“I celebrate myself, and sing myself,
"And what I assume you shall assume,
"For every atom belonging to me as good belongs to you.”
I was thinking of this passage of "Song of Myself" recently in connection with a 1949 book, THE VITAL CENTER, by political historian Arthur Schlesinger Jr.
The second world war was a recent memory. The Cold War was a new and dangerous reality. Schlesinger, a Cold War liberal, presented Roosevelt-Truman liberalism, and democracy with a small "d" in general, as a vital center, between the horrors of Stalin on the one side and those of the fascists on the other. He saw the then-recent split in the Democratic Party as symbolic of this. The progressives under Henry Wallace left the Party in 1948 to run their own campaign. The segregationists under Thurmond left the same party for their very different reasons.
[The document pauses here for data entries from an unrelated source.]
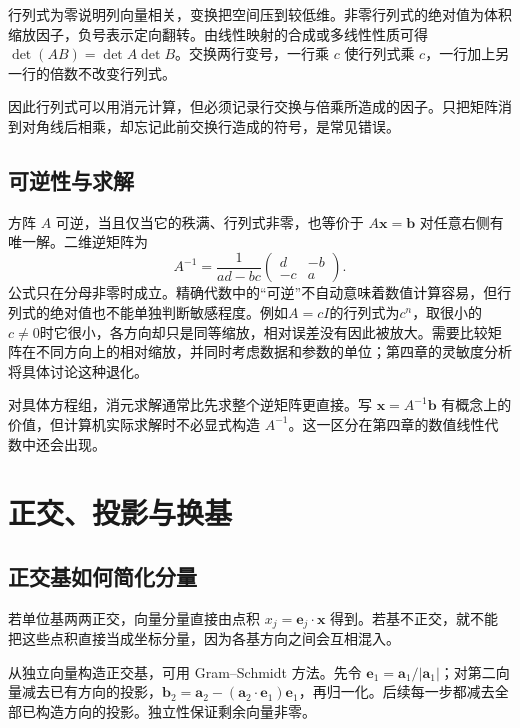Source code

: \documentclass[11pt,openany,fontset=fandol]{ctexbook}
\theoremstyle{plain}\newtheorem{theorem}{定理}[chapter]\newtheorem{proposition}[theorem]{命题}
\theoremstyle{definition}\newtheorem{definition}{定义}[chapter]\newtheorem{example}{例}[chapter]
\theoremstyle{remark}\newtheorem*{remark}{说明}
\newcommand{\vct}[1]{\bm{#1}}\newcommand{\Rea}{\operatorname{Re}}\newcommand{\Ima}{\operatorname{Im}}
\begin{document}
行列式为零说明列向量相关，变换把空间压到较低维。非零行列式的绝对值为体积缩放因子，负号表示定向翻转。由线性映射的合成或多线性性质可得 $\det(AB)=\det A\det B$。交换两行变号，一行乘 $c$ 使行列式乘 $c$，一行加上另一行的倍数不改变行列式。

因此行列式可以用消元计算，但必须记录行交换与倍乘所造成的因子。只把矩阵消到对角线后相乘，却忘记此前交换行造成的符号，是常见错误。

\subsection{可逆性与求解}
方阵 $A$ 可逆，当且仅当它的秩满、行列式非零，也等价于 $A\vct x=\vct b$ 对任意右侧有唯一解。二维逆矩阵为
\begin{equation}
A^{-1}=\frac1{ad-bc}\begin{pmatrix}d&-b\\-c&a\end{pmatrix}.
\end{equation}
公式只在分母非零时成立。精确代数中的“可逆”不自动意味着数值计算容易，但行列式的绝对值也不能单独判断敏感程度。例如$A=cI$的行列式为$c^n$，取很小的$c\ne0$时它很小，各方向却只是同等缩放，相对误差没有因此被放大。需要比较矩阵在不同方向上的相对缩放，并同时考虑数据和参数的单位；第四章的灵敏度分析将具体讨论这种退化。

对具体方程组，消元求解通常比先求整个逆矩阵更直接。写 $\vct x=A^{-1}\vct b$ 有概念上的价值，但计算机实际求解时不必显式构造 $A^{-1}$。这一区分在第四章的数值线性代数中还会出现。

\section{正交、投影与换基}
\subsection{正交基如何简化分量}
若单位基两两正交，向量分量直接由点积 $x_j=\vct e_j\cdot\vct x$ 得到。若基不正交，就不能把这些点积直接当成坐标分量，因为各基方向之间会互相混入。

从独立向量构造正交基，可用 Gram--Schmidt 方法。先令 $\vct e_1=\vct a_1/|\vct a_1|$；对第二向量减去已有方向的投影，$\vct b_2=\vct a_2-(\vct a_2\cdot\vct e_1)\vct e_1$，再归一化。后续每一步都减去全部已构造方向的投影。独立性保证剩余向量非零。
\end{document}
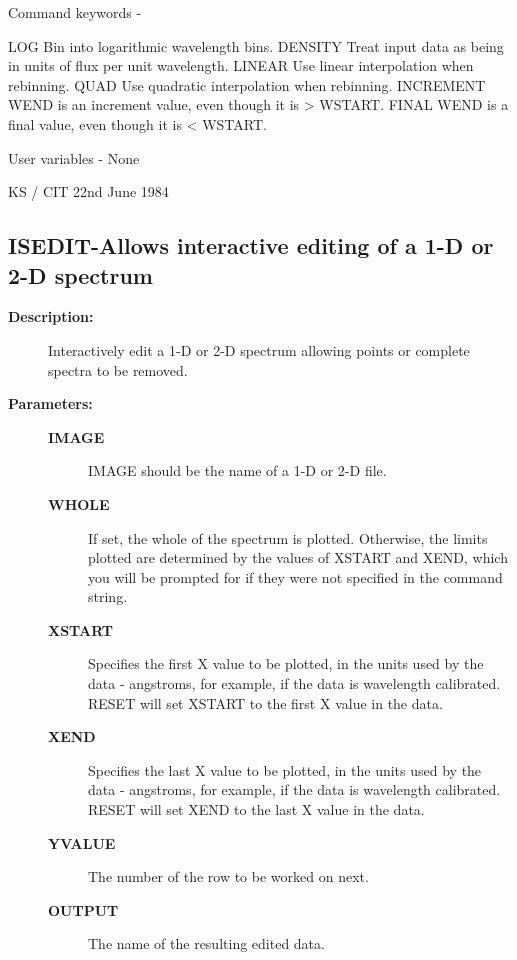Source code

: \begin{description}
\begin{description}
\begin{terminalv}
 Command keywords -

 LOG        Bin into logarithmic wavelength bins.
 DENSITY    Treat input data as being in units of flux per unit
            wavelength.
 LINEAR     Use linear interpolation when rebinning.
 QUAD       Use quadratic interpolation when rebinning.
 INCREMENT  WEND is an increment value, even though it is > WSTART.
 FINAL      WEND is a final value, even though it is < WSTART.

 User variables - None

                                     KS / CIT 22nd June 1984
\end{terminalv}
\end{description}
\subsection{ISEDIT-\label{ISEDIT}Allows interactive editing of a 1-D or 2-D spectrum}
\begin{description}

\item [\textbf{Description:}]
 Interactively edit a 1-D or 2-D spectrum allowing points or
 complete spectra to be removed.

\item [\textbf{Parameters:}]
\begin{description}
\item [\textbf{IMAGE}]
 IMAGE should be the name of a 1-D or 2-D file.
\item [\textbf{WHOLE}]
 If set, the whole of the spectrum is plotted.
 Otherwise, the limits plotted are determined by the
 values of XSTART and XEND, which you will be prompted
 for if they were not specified in the command string.
\item [\textbf{XSTART}]
 Specifies the first X value to be plotted, in the units used
 by the data - angstroms, for example, if the data is wavelength
 calibrated.  RESET will set XSTART to the first X value in the data.
\item [\textbf{XEND}]
 Specifies the last X value to be plotted, in the units used by
 the data - angstroms, for example, if the data is wavelength
 calibrated.  RESET will set XEND to the last X value in the data.
\item [\textbf{YVALUE}]
 The number of the row to be worked on next.
\item [\textbf{OUTPUT}]
 The name of the resulting edited data.
\end{description}


\end{description}
\end{description}
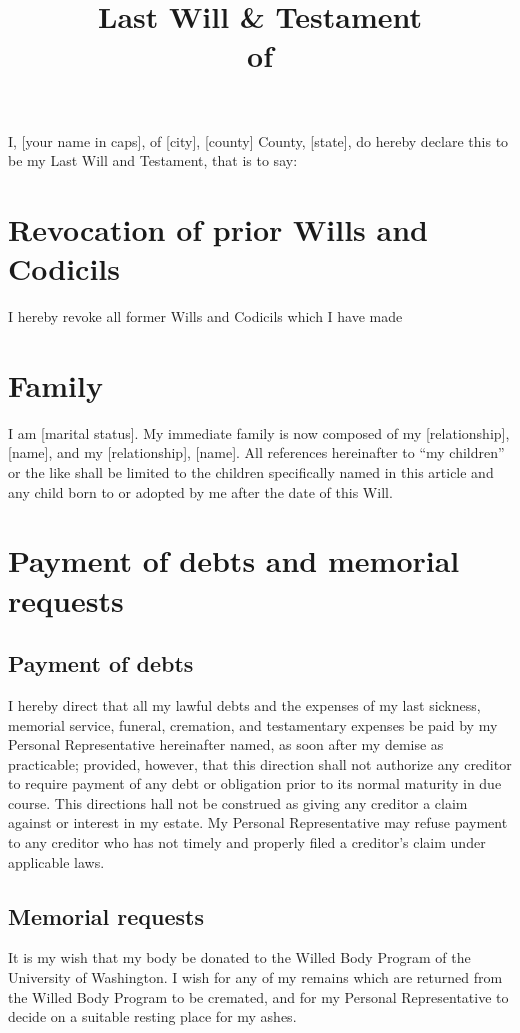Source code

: \documentclass[11.5pt]{article}
\title{Last Will \& Testament\\
of\\
}
\date{}
\begin{document}
\maketitle

I, [your name in caps], of [city], [county] County, [state], do hereby declare this to be my Last Will and Testament, that is to say:

\section{Revocation of prior Wills and Codicils}
I hereby revoke all former Wills and Codicils which I have made

\section{Family}
I am [marital status]. My immediate family is now composed of my [relationship], [name], and my [relationship], [name]. All references hereinafter to ``my children'' or the like shall be limited to the children specifically named in this article and any child born to or adopted by me after the date of this Will.

\section{Payment of debts and memorial requests}
\subsection{Payment of debts}
I hereby direct that all my lawful debts and the expenses of my last sickness, memorial service, funeral, cremation, and testamentary expenses be paid by my Personal Representative hereinafter named, as soon after my demise as practicable; provided, however, that this direction shall not authorize any creditor to require payment of any debt or obligation prior to its normal maturity in due course. This directions hall not be construed as giving any creditor a claim against or interest in my estate. My Personal Representative may refuse payment to any creditor who has not timely and properly filed a creditor's claim under applicable laws. 

\subsection{Memorial requests}
It is my wish that my body be donated to the Willed Body Program of the University of Washington. I wish for any of my remains which are returned from the Willed Body Program to be cremated, and for my Personal Representative to decide on a suitable resting place for my ashes. 
\end{document}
Schlesinger was rather hard on both of them, in praise of Truman. Indeed, Schlesinger is harder on the two dissident Dems than he is on Dewey, who barely figures in his account at all. For Schlesinger it was left, right, always amiably splitting up Poland, versus center. And the righteous side was the center, which was Truman.
What does any of this have to do with Whitman? Well: Schlesinger brings Whitman in. He sees Whitman as an enthusiast of democracy. He contrasts Whitman with Henry David Thoreau. Thoreau, with his individual isolationism in the woods, represents the sickly refusal of some men of letters to engage in politics, or even communal life, at all. Whitman represented passionate participation in both.
Schlesinger doesn't quote the above passage. But he might have. And it might be used both for and against the reading of Whitman in Schlesinger's book.